* [How to complete this task] Can you restate the records below word for word?

Records excerpted from a collection:
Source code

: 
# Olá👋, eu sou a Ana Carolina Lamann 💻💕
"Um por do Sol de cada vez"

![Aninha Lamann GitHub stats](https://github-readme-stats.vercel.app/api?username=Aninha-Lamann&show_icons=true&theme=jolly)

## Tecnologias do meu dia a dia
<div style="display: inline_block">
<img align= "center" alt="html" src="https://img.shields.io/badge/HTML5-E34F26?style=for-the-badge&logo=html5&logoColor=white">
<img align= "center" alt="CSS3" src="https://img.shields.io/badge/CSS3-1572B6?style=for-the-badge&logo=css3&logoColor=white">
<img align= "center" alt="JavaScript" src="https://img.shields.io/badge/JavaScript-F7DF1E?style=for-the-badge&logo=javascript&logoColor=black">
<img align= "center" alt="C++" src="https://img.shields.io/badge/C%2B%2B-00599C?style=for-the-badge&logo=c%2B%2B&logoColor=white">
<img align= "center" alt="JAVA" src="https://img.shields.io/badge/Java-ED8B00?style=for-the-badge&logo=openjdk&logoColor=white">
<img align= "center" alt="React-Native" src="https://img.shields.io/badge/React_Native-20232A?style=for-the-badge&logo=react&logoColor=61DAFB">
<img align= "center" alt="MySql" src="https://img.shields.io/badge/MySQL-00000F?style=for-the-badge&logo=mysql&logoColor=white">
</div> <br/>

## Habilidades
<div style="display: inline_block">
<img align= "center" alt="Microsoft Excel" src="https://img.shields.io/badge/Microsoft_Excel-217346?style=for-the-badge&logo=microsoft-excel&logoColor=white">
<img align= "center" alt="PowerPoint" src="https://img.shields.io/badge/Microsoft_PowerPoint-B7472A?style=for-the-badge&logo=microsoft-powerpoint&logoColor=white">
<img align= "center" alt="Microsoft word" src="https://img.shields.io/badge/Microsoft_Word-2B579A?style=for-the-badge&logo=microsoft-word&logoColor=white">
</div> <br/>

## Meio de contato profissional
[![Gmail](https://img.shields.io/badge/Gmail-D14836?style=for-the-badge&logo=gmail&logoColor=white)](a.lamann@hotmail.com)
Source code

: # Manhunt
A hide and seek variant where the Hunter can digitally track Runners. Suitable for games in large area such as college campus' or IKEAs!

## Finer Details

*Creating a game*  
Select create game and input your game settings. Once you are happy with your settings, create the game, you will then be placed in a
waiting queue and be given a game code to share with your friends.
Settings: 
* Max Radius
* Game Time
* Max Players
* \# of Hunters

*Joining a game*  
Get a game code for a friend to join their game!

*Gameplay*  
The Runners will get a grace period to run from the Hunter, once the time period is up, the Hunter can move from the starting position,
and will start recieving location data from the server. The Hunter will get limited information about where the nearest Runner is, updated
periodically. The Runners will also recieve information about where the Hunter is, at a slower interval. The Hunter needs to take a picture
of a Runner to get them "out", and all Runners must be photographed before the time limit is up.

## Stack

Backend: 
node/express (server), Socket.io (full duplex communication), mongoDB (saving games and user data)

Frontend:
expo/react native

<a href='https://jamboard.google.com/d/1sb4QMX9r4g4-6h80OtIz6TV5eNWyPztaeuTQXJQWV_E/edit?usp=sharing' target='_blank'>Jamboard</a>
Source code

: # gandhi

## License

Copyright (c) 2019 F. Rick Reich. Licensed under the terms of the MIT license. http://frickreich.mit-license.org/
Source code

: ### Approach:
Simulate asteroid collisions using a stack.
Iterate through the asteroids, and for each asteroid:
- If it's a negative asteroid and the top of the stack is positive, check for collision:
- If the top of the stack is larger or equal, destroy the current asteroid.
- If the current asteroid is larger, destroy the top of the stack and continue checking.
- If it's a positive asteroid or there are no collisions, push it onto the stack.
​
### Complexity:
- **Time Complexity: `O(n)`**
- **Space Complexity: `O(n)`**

* [Solution to this problem]
Source code

: 
# Olá👋, eu sou a Ana Carolina Lamann 💻💕
"Um por do Sol de cada vez"

![Aninha Lamann GitHub stats](https://github-readme-stats.vercel.app/api?username=Aninha-Lamann&show_icons=true&theme=jolly)

## Tecnologias do meu dia a dia
<div style="display: inline_block">
<img align= "center" alt="html" src="https://img.shields.io/badge/HTML5-E34F26?style=for-the-badge&logo=html5&logoColor=white">
<img align= "center" alt="CSS3" src="https://img.shields.io/badge/CSS3-1572B6?style=for-the-badge&logo=css3&logoColor=white">
<img align= "center" alt="JavaScript" src="https://img.shields.io/badge/JavaScript-F7DF1E?style=for-the-badge&logo=javascript&logoColor=black">
<img align= "center" alt="C++" src="https://img.shields.io/badge/C%2B%2B-00599C?style=for-the-badge&logo=c%2B%2B&logoColor=white">
<img align= "center" alt="JAVA" src="https://img.shields.io/badge/Java-ED8B00?style=for-the-badge&logo=openjdk&logoColor=white">
<img align= "center" alt="React-Native" src="https://img.shields.io/badge/React_Native-20232A?style=for-the-badge&logo=react&logoColor=61DAFB">
<img align= "center" alt="MySql" src="https://img.shields.io/badge/MySQL-00000F?style=for-the-badge&logo=mysql&logoColor=white">
</div> <br/>

## Habilidades
<div style="display: inline_block">
<img align= "center" alt="Microsoft Excel" src="https://img.shields.io/badge/Microsoft_Excel-217346?style=for-the-badge&logo=microsoft-excel&logoColor=white">
<img align= "center" alt="PowerPoint" src="https://img.shields.io/badge/Microsoft_PowerPoint-B7472A?style=for-the-badge&logo=microsoft-powerpoint&logoColor=white">
<img align= "center" alt="Microsoft word" src="https://img.shields.io/badge/Microsoft_Word-2B579A?style=for-the-badge&logo=microsoft-word&logoColor=white">
</div> <br/>

## Meio de contato profissional
[![Gmail](https://img.shields.io/badge/Gmail-D14836?style=for-the-badge&logo=gmail&logoColor=white)](a.lamann@hotmail.com)
Source code

: # Manhunt
A hide and seek variant where the Hunter can digitally track Runners. Suitable for games in large area such as college campus' or IKEAs!

## Finer Details

*Creating a game*  
Select create game and input your game settings. Once you are happy with your settings, create the game, you will then be placed in a
waiting queue and be given a game code to share with your friends.
Settings: 
* Max Radius
* Game Time
* Max Players
* \# of Hunters

*Joining a game*  
Get a game code for a friend to join their game!

*Gameplay*  
The Runners will get a grace period to run from the Hunter, once the time period is up, the Hunter can move from the starting position,
and will start recieving location data from the server. The Hunter will get limited information about where the nearest Runner is, updated
periodically. The Runners will also recieve information about where the Hunter is, at a slower interval. The Hunter needs to take a picture
of a Runner to get them "out", and all Runners must be photographed before the time limit is up.

## Stack

Backend: 
node/express (server), Socket.io (full duplex communication), mongoDB (saving games and user data)

Frontend:
expo/react native

<a href='https://jamboard.google.com/d/1sb4QMX9r4g4-6h80OtIz6TV5eNWyPztaeuTQXJQWV_E/edit?usp=sharing' target='_blank'>Jamboard</a>
Source code

: # gandhi

## License

Copyright (c) 2019 F. Rick Reich. Licensed under the terms of the MIT license. http://frickreich.mit-license.org/
Source code

: ### Approach:
Simulate asteroid collisions using a stack.
Iterate through the asteroids, and for each asteroid:
- If it's a negative asteroid and the top of the stack is positive, check for collision:
- If the top of the stack is larger or equal, destroy the current asteroid.
- If the current asteroid is larger, destroy the top of the stack and continue checking.
- If it's a positive asteroid or there are no collisions, push it onto the stack.
​
### Complexity:
- **Time Complexity: `O(n)`**
- **Space Complexity: `O(n)`**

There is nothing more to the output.